<<<<
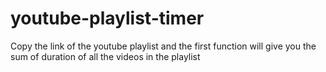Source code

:# youtube-playlist-timer
Copy the link of the youtube playlist and the first function will give you the sum of duration of all the videos in the playlist
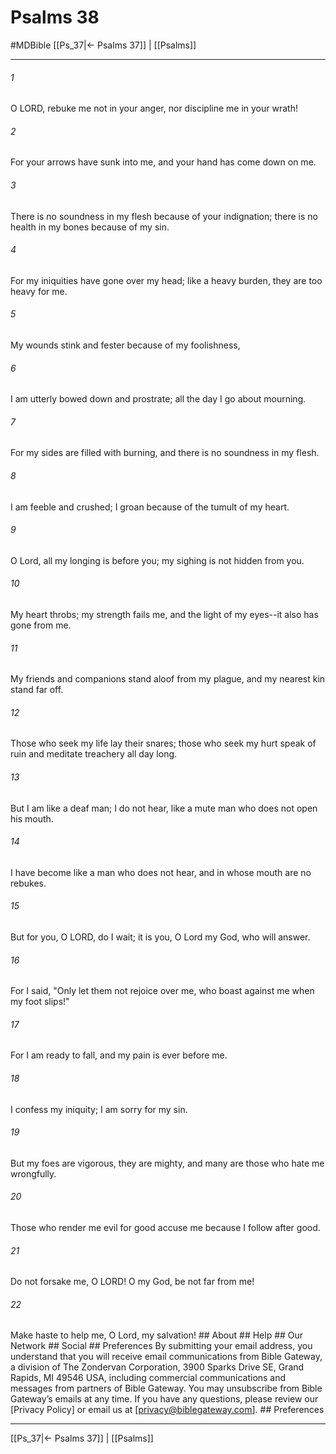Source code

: # Psalms 38
#MDBible
[[Ps_37|← Psalms 37]] | [[Psalms]]

***


###### 1 
O LORD, rebuke me not in your anger, nor discipline me in your wrath! 

###### 2 
For your arrows have sunk into me, and your hand has come down on me. 

###### 3 
There is no soundness in my flesh because of your indignation; there is no health in my bones because of my sin. 

###### 4 
For my iniquities have gone over my head; like a heavy burden, they are too heavy for me. 

###### 5 
My wounds stink and fester because of my foolishness, 

###### 6 
I am utterly bowed down and prostrate; all the day I go about mourning. 

###### 7 
For my sides are filled with burning, and there is no soundness in my flesh. 

###### 8 
I am feeble and crushed; I groan because of the tumult of my heart. 

###### 9 
O Lord, all my longing is before you; my sighing is not hidden from you. 

###### 10 
My heart throbs; my strength fails me, and the light of my eyes--it also has gone from me. 

###### 11 
My friends and companions stand aloof from my plague, and my nearest kin stand far off. 

###### 12 
Those who seek my life lay their snares; those who seek my hurt speak of ruin and meditate treachery all day long. 

###### 13 
But I am like a deaf man; I do not hear, like a mute man who does not open his mouth. 

###### 14 
I have become like a man who does not hear, and in whose mouth are no rebukes. 

###### 15 
But for you, O LORD, do I wait; it is you, O Lord my God, who will answer. 

###### 16 
For I said, "Only let them not rejoice over me, who boast against me when my foot slips!" 

###### 17 
For I am ready to fall, and my pain is ever before me. 

###### 18 
I confess my iniquity; I am sorry for my sin. 

###### 19 
But my foes are vigorous, they are mighty, and many are those who hate me wrongfully. 

###### 20 
Those who render me evil for good accuse me because I follow after good. 

###### 21 
Do not forsake me, O LORD! O my God, be not far from me! 

###### 22 
Make haste to help me, O Lord, my salvation! ## About ## Help ## Our Network ## Social ## Preferences By submitting your email address, you understand that you will receive email communications from Bible Gateway, a division of The Zondervan Corporation, 3900 Sparks Drive SE, Grand Rapids, MI 49546 USA, including commercial communications and messages from partners of Bible Gateway. You may unsubscribe from Bible Gateway&rsquo;s emails at any time. If you have any questions, please review our [Privacy Policy] or email us at [privacy@biblegateway.com]. ## Preferences

***

[[Ps_37|← Psalms 37]] | [[Psalms]]
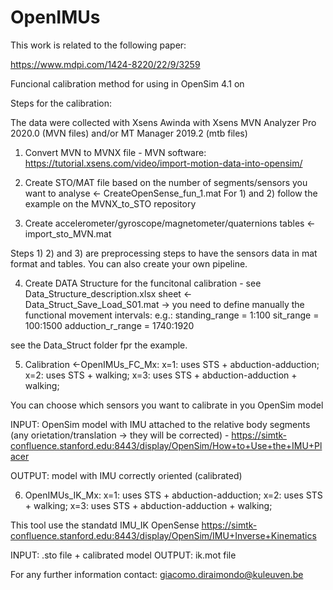 # OpenIMUs

This work is related to the following paper:

https://www.mdpi.com/1424-8220/22/9/3259

Funcional calibration method for using in OpenSim 4.1 on

Steps for the calibration:

The data were collected with Xsens Awinda with Xsens MVN Analyzer Pro 2020.0 (MVN files) and/or MT Manager 2019.2 (mtb files)

1) Convert MVN to MVNX file - MVN software: https://tutorial.xsens.com/video/import-motion-data-into-opensim/
2) Create STO/MAT file based on the number of segments/sensors you want to analyse <- CreateOpenSense_fun_1.mat
  For 1) and 2) follow the example on the MVNX_to_STO repository
  
3) Create accelerometer/gyroscope/magnetometer/quaternions tables <- import_sto_MVN.mat

Steps 1) 2) and 3) are preprocessing steps to have the sensors data in mat format and tables. You can also create your own pipeline.

4) Create DATA Structure for the funcitonal calibration - see Data_Structure_description.xlsx sheet <- Data_Struct_Save_Load_S01.mat
	  -> you need to define manually the functional movement intervals:
e.g.: 
standing_range = 1:100
sit_range = 100:1500
adduction_r_range = 1740:1920

see the Data_Struct folder fpr the example.


5) Calibration <-OpenIMUs_FC_Mx:
x=1: uses STS + abduction-adduction; 
x=2: uses STS + walking;
x=3: uses STS + abduction-adduction + walking;
    
You can choose which sensors you want to calibrate in you OpenSim model

INPUT: OpenSim model with IMU attached to the relative body segments (any orietation/translation -> they will be corrected) - https://simtk-confluence.stanford.edu:8443/display/OpenSim/How+to+Use+the+IMU+Placer

OUTPUT: model with IMU correctly oriented (calibrated)

6) OpenIMUs_IK_Mx:
x=1: uses STS + abduction-adduction; 
x=2: uses STS + walking;
x=3: uses STS + abduction-adduction + walking;

This tool use the standatd IMU_IK OpenSense https://simtk-confluence.stanford.edu:8443/display/OpenSim/IMU+Inverse+Kinematics

INPUT: .sto file + calibrated model
OUTPUT: ik.mot file

For any further information contact:
giacomo.diraimondo@kuleuven.be
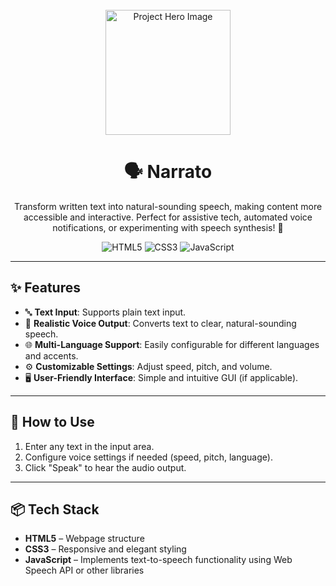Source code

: <div align="center">

  <br />
  <img src="https://img.icons8.com/ios/500/speaker.png" alt="Project Hero Image" width="200" />
  <br />

  <h1>🗣️ Narrato</h1>
  <p>Transform written text into natural-sounding speech, making content more accessible and interactive. Perfect for assistive tech, automated voice notifications, or experimenting with speech synthesis! 🚀</p>

  <div>
    <img alt="HTML5" src="https://img.shields.io/badge/HTML5-E34F26?style=for-the-badge&logo=html5&logoColor=white" />
    <img alt="CSS3" src="https://img.shields.io/badge/CSS3-1572B6?style=for-the-badge&logo=css3&logoColor=white" />
    <img alt="JavaScript" src="https://img.shields.io/badge/JavaScript-F7DF1E?style=for-the-badge&logo=javascript&logoColor=black" />
  </div>

</div>

---

## ✨ Features

- 🔤 **Text Input**: Supports plain text input.
- 🎤 **Realistic Voice Output**: Converts text to clear, natural-sounding speech.
- 🌐 **Multi-Language Support**: Easily configurable for different languages and accents.
- ⚙️ **Customizable Settings**: Adjust speed, pitch, and volume.
- 🖥️ **User-Friendly Interface**: Simple and intuitive GUI (if applicable).

---

## 🚀 How to Use

1. Enter any text in the input area.
2. Configure voice settings if needed (speed, pitch, language).
3. Click "Speak" to hear the audio output.

---

## 📦 Tech Stack

- **HTML5** – Webpage structure
- **CSS3** – Responsive and elegant styling
- **JavaScript** – Implements text-to-speech functionality using Web Speech API or other libraries

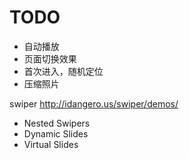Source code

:# TODO
* 自动播放
* 页面切换效果
* 首次进入，随机定位
* 压缩照片


swiper
http://idangero.us/swiper/demos/
* Nested Swipers
* Dynamic Slides
* Virtual Slides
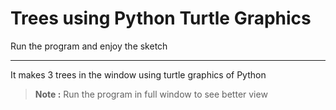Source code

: # Trees using Python Turtle Graphics

Run the program and enjoy the sketch

---

It makes 3 trees in the window using turtle graphics of Python

> **Note :** Run the program in full window to see better view
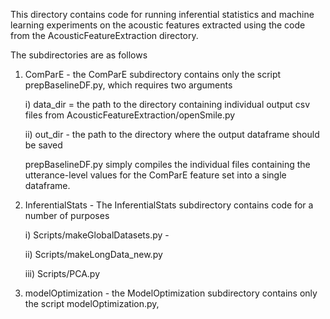 This directory contains code for running inferential statistics and machine learning experiments on the acoustic features extracted using the code from the AcousticFeatureExtraction directory.

The subdirectories are as follows

1)  ComParE - the ComParE subdirectory contains only the script prepBaselineDF.py, which requires two arguments
    
    i) data_dir = the path to the directory containing individual output csv files from AcousticFeatureExtraction/openSmile.py
    
    ii) out_dir - the path to the directory where the output dataframe should be saved
    
    prepBaselineDF.py simply compiles the individual files containing the utterance-level values for the ComParE feature set into a single dataframe.
    
2)  InferentialStats - The InferentialStats subdirectory contains code for a number of purposes
    
    i)  Scripts/makeGlobalDatasets.py -
    
    ii) Scripts/makeLongData_new.py
    
    iii) Scripts/PCA.py
    
3)  modelOptimization - the ModelOptimization subdirectory contains only the script modelOptimization.py, 
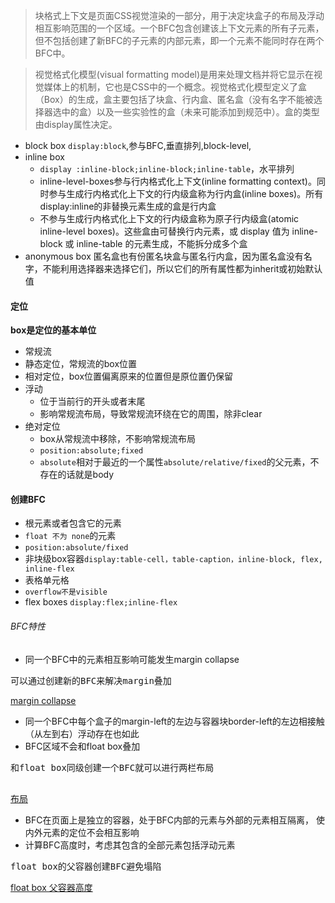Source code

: > 块格式上下文是页面CSS视觉渲染的一部分，用于决定块盒子的布局及浮动相互影响范围的一个区域。一个BFC包含创建该上下文元素的所有子元素，但不包括创建了新BFC的子元素的内部元素，即一个元素不能同时存在两个BFC中。

> 视觉格式化模型(visual formatting model)是用来处理文档并将它显示在视觉媒体上的机制，它也是CSS中的一个概念。视觉格式化模型定义了盒（Box）的生成，盒主要包括了块盒、行内盒、匿名盒（没有名字不能被选择器选中的盒）以及一些实验性的盒（未来可能添加到规范中）。盒的类型由display属性决定。
 - block box
  `display:block`,参与BFC,垂直排列,block-level,
 - inline box
   - `display :inline-block;inline-block;inline-table`，水平排列
   - inline-level-boxes参与行内格式化上下文(inline formatting context)。同时参与生成行内格式化上下文的行内级盒称为行内盒(inline boxes)。所有display:inline的非替换元素生成的盒是行内盒
   - 不参与生成行内格式化上下文的行内级盒称为原子行内级盒(atomic inline-level boxes)。这些盒由可替换行内元素，或 display 值为 inline-block 或 inline-table 的元素生成，不能拆分成多个盒
 - anonymous box
  匿名盒也有份匿名块盒与匿名行内盒，因为匿名盒没有名字，不能利用选择器来选择它们，所以它们的所有属性都为inherit或初始默认值
 #### 定位
 
   <b>box是定位的基本单位</b>
   - 常规流
   - 静态定位，常规流的box位置
   - 相对定位，box位置偏离原来的位置但是原位置仍保留
 - 浮动
   - 位于当前行的开头或者末尾
   - 影响常规流布局，导致常规流环绕在它的周围，除非clear
 - 绝对定位
   - box从常规流中移除，不影响常规流布局
   - `position:absolute;fixed`
   - `absolute`相对于最近的一个属性`absolute/relative/fixed`的父元素，不存在的话就是body
 #### 创建BFC
   - 根元素或者包含它的元素
   - `float 不为 none`的元素
   - `position:absolute/fixed`
   - 非块级box容器`display:table-cell，table-caption，inline-block, flex, inline-flex`
   - 表格单元格
   - `overflow不是visible`
   - flex boxes `display:flex;inline-flex`
 ###### BFC特性
 - 同一个BFC中的元素相互影响可能发生margin collapse
  <pre>可以通过创建新的BFC来解决margin叠加</pre>
  [margin collapse](http://jsrun.net/YqgKp/edit)
 - 同一个BFC中每个盒子的margin-left的左边与容器块border-left的左边相接触（从左到右）浮动存在也如此
 - BFC区域不会和float box叠加
  <pre>和float box同级创建一个BFC就可以进行两栏布局
  </pre>
  [布局](http://jsrun.net/kqgKp/edit)
 - BFC在页面上是独立的容器，处于BFC内部的元素与外部的元素相互隔离，
 使内外元素的定位不会相互影响
 - 计算BFC高度时，考虑其包含的全部元素包括浮动元素
 <pre>float box的父容器创建BFC避免塌陷</pre>
 [float box 父容器高度](http://jsrun.net/pqgKp/edit)
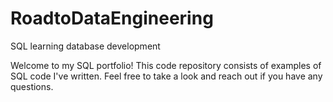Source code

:# RoadtoDataEngineering
SQL learning database development

Welcome to my SQL portfolio! This code repository consists of examples of SQL code I've written. Feel free to take a look and reach out if you have any questions.
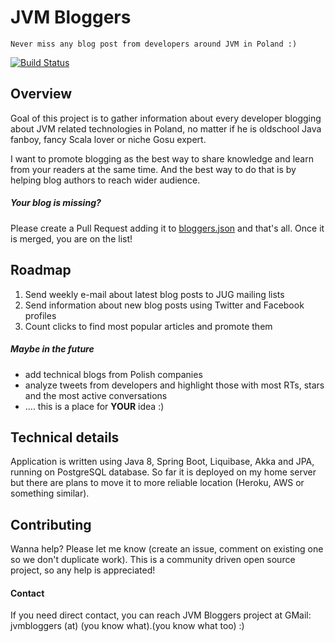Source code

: # JVM Bloggers
    Never miss any blog post from developers around JVM in Poland :)

[![Build Status](https://travis-ci.org/tdziurko/jvm-bloggers.svg?branch=master)](https://travis-ci.org/tdziurko/jvm-bloggers)

## Overview
Goal of this project is to gather information about every developer blogging about JVM related technologies in Poland, no matter if he is oldschool Java fanboy, fancy Scala lover or niche Gosu expert.

I want to promote blogging as the best way to share knowledge and learn from your readers at the same time. And the best way to do that is by helping blog authors to reach wider audience.

##### Your blog is missing? 
Please create a Pull Request adding it to [bloggers.json](https://github.com/tdziurko/jvm-bloggers/blob/master/bloggers.json) and that's all. Once it is merged, you are on the list!

## Roadmap

1. Send weekly e-mail about latest blog posts to JUG mailing lists
2. Send information about new blog posts using Twitter and Facebook profiles
3. Count clicks to find most popular articles and promote them

##### Maybe in the future
* add technical blogs from Polish companies
* analyze tweets from developers and highlight those with most RTs, stars and the most active conversations
* .... this is a place for __YOUR__ idea :)

## Technical details

Application is written using Java 8, Spring Boot, Liquibase, Akka and JPA, running on PostgreSQL database. So far it is deployed on my home server but there are plans to move it to more reliable location (Heroku, AWS or something similar).

## Contributing

Wanna help? Please let me know (create an issue, comment on existing one so we don't duplicate work). This is a community driven open source project, so any help is appreciated!

#### Contact

If you need direct contact, you can reach JVM Bloggers project at GMail: jvmbloggers (at) (you know what).(you know what too) :)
>>>>
§ **What the task asks**
Among the lines above, find those that contain the word "position" and copy them.

§ **Response to this task**
   - `position:absolute;fixed`
   - `position:absolute/fixed`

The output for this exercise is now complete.